A bipartisan infrastructure package is still on the horizon. Senate majority Leader Chuck Schumer said yesterday that he has the votes to move the $3.5 trillion package forward.
In other Capitol Hill news this week, Interior Secretary Deb Haaland confirmed that the Interior Department hopes to release their interim report on their review of oil, gas and coal leasing on federal lands and offshore waters very soon.
Meanwhile, gas prices are still high across the country with supply and demand being a key determining factor in the price of gas.
Want more energy news? Check out our top five news stories for the week below!
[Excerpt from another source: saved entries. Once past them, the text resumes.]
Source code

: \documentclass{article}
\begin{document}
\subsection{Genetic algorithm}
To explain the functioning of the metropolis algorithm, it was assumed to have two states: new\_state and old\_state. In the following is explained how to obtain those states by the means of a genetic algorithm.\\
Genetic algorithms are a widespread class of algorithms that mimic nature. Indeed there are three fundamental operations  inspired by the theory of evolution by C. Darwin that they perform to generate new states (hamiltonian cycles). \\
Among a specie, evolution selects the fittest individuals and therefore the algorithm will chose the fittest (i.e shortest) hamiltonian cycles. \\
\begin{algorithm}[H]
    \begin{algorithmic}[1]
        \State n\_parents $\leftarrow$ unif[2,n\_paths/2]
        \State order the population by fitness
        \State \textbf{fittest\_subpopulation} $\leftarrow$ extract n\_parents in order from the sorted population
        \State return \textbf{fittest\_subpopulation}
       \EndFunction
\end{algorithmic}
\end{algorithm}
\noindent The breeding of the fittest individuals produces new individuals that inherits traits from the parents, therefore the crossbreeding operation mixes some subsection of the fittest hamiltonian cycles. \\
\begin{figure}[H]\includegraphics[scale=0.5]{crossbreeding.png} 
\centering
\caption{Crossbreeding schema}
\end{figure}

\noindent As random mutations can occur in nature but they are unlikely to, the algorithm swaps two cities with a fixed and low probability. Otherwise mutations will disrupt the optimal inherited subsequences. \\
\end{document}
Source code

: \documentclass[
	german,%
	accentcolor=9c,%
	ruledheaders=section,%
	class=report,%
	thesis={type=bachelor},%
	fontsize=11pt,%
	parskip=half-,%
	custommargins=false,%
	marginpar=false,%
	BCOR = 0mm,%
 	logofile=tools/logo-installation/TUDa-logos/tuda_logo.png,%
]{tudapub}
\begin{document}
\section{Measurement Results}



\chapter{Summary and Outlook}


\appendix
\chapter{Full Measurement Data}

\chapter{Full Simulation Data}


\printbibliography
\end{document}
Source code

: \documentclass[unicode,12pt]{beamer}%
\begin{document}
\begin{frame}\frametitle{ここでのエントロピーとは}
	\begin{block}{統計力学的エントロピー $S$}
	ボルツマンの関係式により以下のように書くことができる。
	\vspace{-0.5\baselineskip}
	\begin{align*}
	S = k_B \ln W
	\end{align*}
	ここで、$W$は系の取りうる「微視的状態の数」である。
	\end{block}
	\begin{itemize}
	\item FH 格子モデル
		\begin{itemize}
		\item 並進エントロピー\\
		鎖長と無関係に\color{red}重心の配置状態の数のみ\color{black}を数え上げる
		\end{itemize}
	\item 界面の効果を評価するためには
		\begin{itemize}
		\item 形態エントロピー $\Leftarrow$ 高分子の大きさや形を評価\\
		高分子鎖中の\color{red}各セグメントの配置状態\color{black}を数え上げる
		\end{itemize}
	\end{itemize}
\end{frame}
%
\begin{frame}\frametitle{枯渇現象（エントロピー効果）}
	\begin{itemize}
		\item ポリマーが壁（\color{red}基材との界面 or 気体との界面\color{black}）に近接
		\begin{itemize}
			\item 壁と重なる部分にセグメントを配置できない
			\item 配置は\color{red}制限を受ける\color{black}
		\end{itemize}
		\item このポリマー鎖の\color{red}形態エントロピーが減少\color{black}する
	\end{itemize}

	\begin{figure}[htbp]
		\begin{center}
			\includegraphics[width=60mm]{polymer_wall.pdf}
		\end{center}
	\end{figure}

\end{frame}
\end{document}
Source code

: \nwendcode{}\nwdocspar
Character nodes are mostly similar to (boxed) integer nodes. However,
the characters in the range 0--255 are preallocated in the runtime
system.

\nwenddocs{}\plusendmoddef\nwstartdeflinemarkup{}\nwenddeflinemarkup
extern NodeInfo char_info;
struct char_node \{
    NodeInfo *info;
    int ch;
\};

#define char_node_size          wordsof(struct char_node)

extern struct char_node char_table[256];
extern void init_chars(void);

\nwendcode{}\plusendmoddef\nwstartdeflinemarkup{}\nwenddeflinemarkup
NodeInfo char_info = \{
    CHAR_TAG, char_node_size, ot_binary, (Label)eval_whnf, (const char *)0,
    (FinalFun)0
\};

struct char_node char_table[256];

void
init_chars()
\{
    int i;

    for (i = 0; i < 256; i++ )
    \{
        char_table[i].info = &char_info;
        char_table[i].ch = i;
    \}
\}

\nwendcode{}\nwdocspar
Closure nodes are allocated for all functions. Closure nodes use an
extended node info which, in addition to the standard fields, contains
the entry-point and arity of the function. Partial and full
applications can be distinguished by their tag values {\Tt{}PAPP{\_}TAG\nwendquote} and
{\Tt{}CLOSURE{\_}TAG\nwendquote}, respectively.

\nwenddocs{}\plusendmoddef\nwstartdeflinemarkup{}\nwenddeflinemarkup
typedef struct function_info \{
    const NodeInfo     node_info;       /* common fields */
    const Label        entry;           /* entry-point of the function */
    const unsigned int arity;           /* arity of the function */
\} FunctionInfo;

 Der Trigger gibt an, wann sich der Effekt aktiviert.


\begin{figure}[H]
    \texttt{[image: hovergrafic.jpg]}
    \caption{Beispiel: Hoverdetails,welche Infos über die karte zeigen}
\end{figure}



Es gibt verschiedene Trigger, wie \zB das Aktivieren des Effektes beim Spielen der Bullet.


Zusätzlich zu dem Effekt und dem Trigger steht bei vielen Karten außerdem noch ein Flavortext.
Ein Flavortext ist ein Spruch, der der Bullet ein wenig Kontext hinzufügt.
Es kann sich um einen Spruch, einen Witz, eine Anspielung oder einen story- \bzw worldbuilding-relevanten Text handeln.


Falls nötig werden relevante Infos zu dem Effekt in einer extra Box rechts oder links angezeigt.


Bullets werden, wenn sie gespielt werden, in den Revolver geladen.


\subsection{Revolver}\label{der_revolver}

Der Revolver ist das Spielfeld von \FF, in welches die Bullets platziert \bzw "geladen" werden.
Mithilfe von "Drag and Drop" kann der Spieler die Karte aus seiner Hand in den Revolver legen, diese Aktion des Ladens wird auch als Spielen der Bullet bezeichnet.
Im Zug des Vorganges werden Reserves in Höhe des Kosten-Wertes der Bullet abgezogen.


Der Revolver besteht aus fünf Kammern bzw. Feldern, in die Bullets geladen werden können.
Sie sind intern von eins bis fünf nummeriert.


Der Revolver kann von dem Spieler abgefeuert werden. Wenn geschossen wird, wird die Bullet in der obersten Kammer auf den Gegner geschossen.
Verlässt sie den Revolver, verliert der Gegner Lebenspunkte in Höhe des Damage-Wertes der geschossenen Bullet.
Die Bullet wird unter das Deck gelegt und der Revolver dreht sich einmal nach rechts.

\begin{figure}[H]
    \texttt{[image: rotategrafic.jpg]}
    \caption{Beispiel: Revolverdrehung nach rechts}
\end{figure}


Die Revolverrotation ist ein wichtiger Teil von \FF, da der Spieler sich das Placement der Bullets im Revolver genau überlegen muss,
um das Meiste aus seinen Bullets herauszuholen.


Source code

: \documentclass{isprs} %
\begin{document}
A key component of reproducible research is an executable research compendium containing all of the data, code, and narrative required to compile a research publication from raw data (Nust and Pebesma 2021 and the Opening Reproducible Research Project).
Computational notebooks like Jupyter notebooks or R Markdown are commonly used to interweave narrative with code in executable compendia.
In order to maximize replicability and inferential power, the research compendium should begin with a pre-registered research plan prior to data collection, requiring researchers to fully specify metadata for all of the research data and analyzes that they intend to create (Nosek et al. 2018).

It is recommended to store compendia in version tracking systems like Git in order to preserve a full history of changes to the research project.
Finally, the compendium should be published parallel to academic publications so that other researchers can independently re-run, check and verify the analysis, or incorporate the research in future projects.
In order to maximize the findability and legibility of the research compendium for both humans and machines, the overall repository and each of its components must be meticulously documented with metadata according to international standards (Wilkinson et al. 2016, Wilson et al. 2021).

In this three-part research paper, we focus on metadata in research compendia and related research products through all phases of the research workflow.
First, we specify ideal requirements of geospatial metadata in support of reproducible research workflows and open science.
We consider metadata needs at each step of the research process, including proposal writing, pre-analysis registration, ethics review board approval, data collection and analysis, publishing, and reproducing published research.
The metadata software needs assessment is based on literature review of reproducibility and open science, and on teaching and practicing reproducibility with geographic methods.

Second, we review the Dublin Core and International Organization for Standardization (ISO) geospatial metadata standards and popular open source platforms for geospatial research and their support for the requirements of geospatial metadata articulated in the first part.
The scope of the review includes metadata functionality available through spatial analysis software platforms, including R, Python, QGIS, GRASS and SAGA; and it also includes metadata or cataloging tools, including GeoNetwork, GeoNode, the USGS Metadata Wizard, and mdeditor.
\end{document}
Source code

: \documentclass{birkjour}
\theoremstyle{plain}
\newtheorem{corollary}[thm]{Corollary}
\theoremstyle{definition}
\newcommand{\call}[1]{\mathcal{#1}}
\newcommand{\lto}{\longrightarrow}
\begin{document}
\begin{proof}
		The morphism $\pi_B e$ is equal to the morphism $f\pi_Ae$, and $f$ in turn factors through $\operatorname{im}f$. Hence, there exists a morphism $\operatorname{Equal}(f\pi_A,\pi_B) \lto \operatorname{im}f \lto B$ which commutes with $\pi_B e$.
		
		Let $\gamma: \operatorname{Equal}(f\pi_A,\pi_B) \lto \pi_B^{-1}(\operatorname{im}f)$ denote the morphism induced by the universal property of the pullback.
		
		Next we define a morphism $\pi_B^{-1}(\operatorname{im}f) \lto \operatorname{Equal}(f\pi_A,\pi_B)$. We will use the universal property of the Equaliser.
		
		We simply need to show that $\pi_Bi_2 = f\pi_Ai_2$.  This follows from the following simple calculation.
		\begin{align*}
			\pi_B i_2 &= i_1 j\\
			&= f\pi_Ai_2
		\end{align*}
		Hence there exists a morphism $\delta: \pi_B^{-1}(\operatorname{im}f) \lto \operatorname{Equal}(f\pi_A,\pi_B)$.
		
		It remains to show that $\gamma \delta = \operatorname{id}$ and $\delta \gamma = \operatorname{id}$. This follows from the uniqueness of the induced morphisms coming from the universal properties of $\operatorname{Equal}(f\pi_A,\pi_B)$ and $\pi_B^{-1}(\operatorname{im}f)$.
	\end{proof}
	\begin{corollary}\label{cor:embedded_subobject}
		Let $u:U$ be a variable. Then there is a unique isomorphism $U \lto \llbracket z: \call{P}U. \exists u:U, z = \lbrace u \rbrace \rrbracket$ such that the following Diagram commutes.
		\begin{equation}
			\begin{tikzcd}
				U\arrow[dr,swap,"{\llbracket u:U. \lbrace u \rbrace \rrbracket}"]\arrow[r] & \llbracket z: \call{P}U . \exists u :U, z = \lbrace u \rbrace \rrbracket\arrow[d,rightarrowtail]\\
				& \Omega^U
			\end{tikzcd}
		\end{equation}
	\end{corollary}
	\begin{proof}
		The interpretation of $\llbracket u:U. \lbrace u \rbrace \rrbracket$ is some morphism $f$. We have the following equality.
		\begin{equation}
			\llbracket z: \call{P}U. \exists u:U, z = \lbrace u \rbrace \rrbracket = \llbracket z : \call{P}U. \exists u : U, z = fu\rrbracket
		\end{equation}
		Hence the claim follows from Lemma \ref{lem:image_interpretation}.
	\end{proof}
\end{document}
5New geothermal energy technology revolutionizing industry
Researchers have developed a new airlift approach to optimize geothermal pump technologies. WVU Today explains that this improved design will help to eliminate the line shaft pump, which creates limitations.
4The future of solar energy could be stick-on panels
Researchers are focused on the future of solar panels and how stick-on panels could help to bring solar power to more people. Electrek discusses the benefits of this new, lighter, and easier to install solar technology; and how the EU is supporting its growth.
3Meet the world’s most powerful floating turbine
The Orbital Marine Power’s launch of the O2, the world’s most powerful floating turbine, is predicted to generate 2MW of energy. Slash Gear highlights how the O2 would be able to power 2000 homes with a 2200 carbon offset with energy captured from flowing tidal energy.
2A new use for carbon dioxide
Italy’s Energy Dome is attempting to turn the previous problem of carbon dioxide into a solution by utilizing a system of condensing and expanding the compound to store energy at half the price of lithium batteries. New Atlas describes the process behind a new form of energy storage to disentangle the constant need for energy spiking and the global energy grid.
1Lithium or hydrogen batteries being used in commercial vehicles?
Though hydrogen batteries provide longer durability and mileage capacity, users face limited availability as many countries are not equipped for a hydrogen charging network. Money Control writes about how to decipher the benefits and costs of using hydrogen over lithium batteries for transportation vehicles.